Mit 16 Toten ist der Anschlag vom Montag auf Grenzpolizisten in der Stadt Kaschgar der verlustreichste der letzten Jahre in China. Doch wie so oft bei chinesischen Berichten über Terroranschläge - mutmaßlich echte, angebliche wie auch vereitelte - beruhen die Informationen ausschließlich auf Chinas staatlich gelenkten Medien. Es gibt Widersprüche, was die Details angeht, auch das erhöht nicht die Glaubwürdigkeit der Darstellung. Fakt ist: Es gibt keine unabhängigen Informationen über die jetzigen Anschläge, die so unmittelbar vor Beginn der Olympischen Spiele in Peking stattfinden.

Trotzdem kann niemand ernsthaft bezweifeln, dass auch China mit Problemen des Terrorismus konfrontiert ist. Strittig ist lediglich, wie groß die Gefahr wirklich ist und ob China angemessen reagiert. Die meisten Beobachter sind der Meinung, dass Chinas Behörden in der Vergangenheit die Gefahr absichtlich hochgespielt und die Bedrohung genutzt haben, um politisch unliebsame Bürger einzuschüchtern und Kritiker auszuschalten. Uiguren und zuletzt auch Tibeter wurden immer wieder Opfer dieses Vorgehens. Andererseits gibt es aber auch ein paar Uiguren, die sich in Afghanistan und Pakistan den Taliban und anderen bewaffneten Islamisten angeschlossen haben.

Großereignisse wie Olympische Spiele sind spätestens seit München 1972 potenzielle Ziele von Terroristen. Seit Wolfgang Schäubles Forderungen nach dem Einsatz der Bundeswehr im Inneren zur Fußball WM 2006 ist auch uns die Thematik und ihre politische Instrumentalisierung nicht fremd. Der Unterschied ist, dass in China niemand Klage gegen die Verletzung von Bürgerrechten einreichen kann.

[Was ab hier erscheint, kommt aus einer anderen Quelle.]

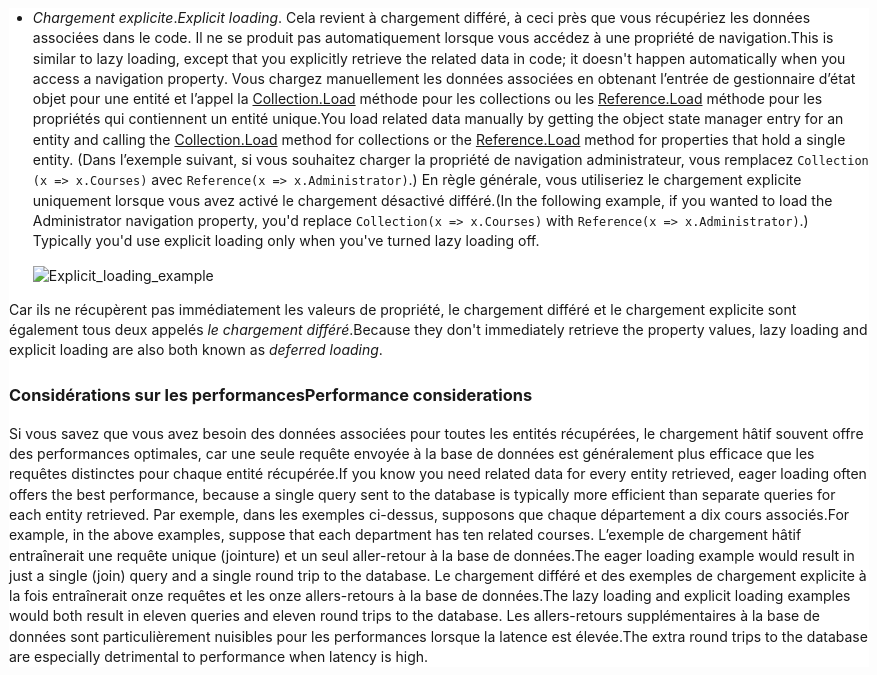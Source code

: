- <span data-ttu-id="180a1-127">*Chargement explicite*.</span><span class="sxs-lookup"><span data-stu-id="180a1-127">*Explicit loading*.</span></span> <span data-ttu-id="180a1-128">Cela revient à chargement différé, à ceci près que vous récupériez les données associées dans le code. Il ne se produit pas automatiquement lorsque vous accédez à une propriété de navigation.</span><span class="sxs-lookup"><span data-stu-id="180a1-128">This is similar to lazy loading, except that you explicitly retrieve the related data in code; it doesn't happen automatically when you access a navigation property.</span></span> <span data-ttu-id="180a1-129">Vous chargez manuellement les données associées en obtenant l’entrée de gestionnaire d’état objet pour une entité et l’appel la [Collection.Load](https://msdn.microsoft.com/library/gg696220(v=vs.103).aspx) méthode pour les collections ou les [Reference.Load](https://msdn.microsoft.com/library/gg679166(v=vs.103).aspx) méthode pour les propriétés qui contiennent un entité unique.</span><span class="sxs-lookup"><span data-stu-id="180a1-129">You load related data manually by getting the object state manager entry for an entity and calling the [Collection.Load](https://msdn.microsoft.com/library/gg696220(v=vs.103).aspx) method for collections or the [Reference.Load](https://msdn.microsoft.com/library/gg679166(v=vs.103).aspx) method for properties that hold a single entity.</span></span> <span data-ttu-id="180a1-130">(Dans l’exemple suivant, si vous souhaitez charger la propriété de navigation administrateur, vous remplacez `Collection(x => x.Courses)` avec `Reference(x => x.Administrator)`.) En règle générale, vous utiliseriez le chargement explicite uniquement lorsque vous avez activé le chargement désactivé différé.</span><span class="sxs-lookup"><span data-stu-id="180a1-130">(In the following example, if you wanted to load the Administrator navigation property, you'd replace `Collection(x => x.Courses)` with `Reference(x => x.Administrator)`.) Typically you'd use explicit loading only when you've turned lazy loading off.</span></span>

    ![Explicit_loading_example](https://asp.net/media/2577862/Windows-Live-Writer_Reading-Re.NET-MVC-Application-5-of-10h1_ADC3_Explicit_loading_example_79d8c368-6d82-426f-be9a-2b443644ab15.png)

<span data-ttu-id="180a1-132">Car ils ne récupèrent pas immédiatement les valeurs de propriété, le chargement différé et le chargement explicite sont également tous deux appelés *le chargement différé*.</span><span class="sxs-lookup"><span data-stu-id="180a1-132">Because they don't immediately retrieve the property values, lazy loading and explicit loading are also both known as *deferred loading*.</span></span>

### <a name="performance-considerations"></a><span data-ttu-id="180a1-133">Considérations sur les performances</span><span class="sxs-lookup"><span data-stu-id="180a1-133">Performance considerations</span></span>

<span data-ttu-id="180a1-134">Si vous savez que vous avez besoin des données associées pour toutes les entités récupérées, le chargement hâtif souvent offre des performances optimales, car une seule requête envoyée à la base de données est généralement plus efficace que les requêtes distinctes pour chaque entité récupérée.</span><span class="sxs-lookup"><span data-stu-id="180a1-134">If you know you need related data for every entity retrieved, eager loading often offers the best performance, because a single query sent to the database is typically more efficient than separate queries for each entity retrieved.</span></span> <span data-ttu-id="180a1-135">Par exemple, dans les exemples ci-dessus, supposons que chaque département a dix cours associés.</span><span class="sxs-lookup"><span data-stu-id="180a1-135">For example, in the above examples, suppose that each department has ten related courses.</span></span> <span data-ttu-id="180a1-136">L’exemple de chargement hâtif entraînerait une requête unique (jointure) et un seul aller-retour à la base de données.</span><span class="sxs-lookup"><span data-stu-id="180a1-136">The eager loading example would result in just a single (join) query and a single round trip to the database.</span></span> <span data-ttu-id="180a1-137">Le chargement différé et des exemples de chargement explicite à la fois entraînerait onze requêtes et les onze allers-retours à la base de données.</span><span class="sxs-lookup"><span data-stu-id="180a1-137">The lazy loading and explicit loading examples would both result in eleven queries and eleven round trips to the database.</span></span> <span data-ttu-id="180a1-138">Les allers-retours supplémentaires à la base de données sont particulièrement nuisibles pour les performances lorsque la latence est élevée.</span><span class="sxs-lookup"><span data-stu-id="180a1-138">The extra round trips to the database are especially detrimental to performance when latency is high.</span></span>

Bemerkenswert ist: Gestern demonstrierten direkt neben dem größten zentralen Platz in Peking, dem Tiananmen, etwa 20 Bewohner kurz gegen ihre Vertreibung aus der Innenstadt wegen eines Bauprojekts. Erst dann wurden sie abgeführt und vermutlich verhaftet. Das Gebiet zählt zu den bestbewachten der Stadt. Auf beide Ereignisse dürfte Peking mit noch mehr Sicherheitsmaßnahmen reagieren.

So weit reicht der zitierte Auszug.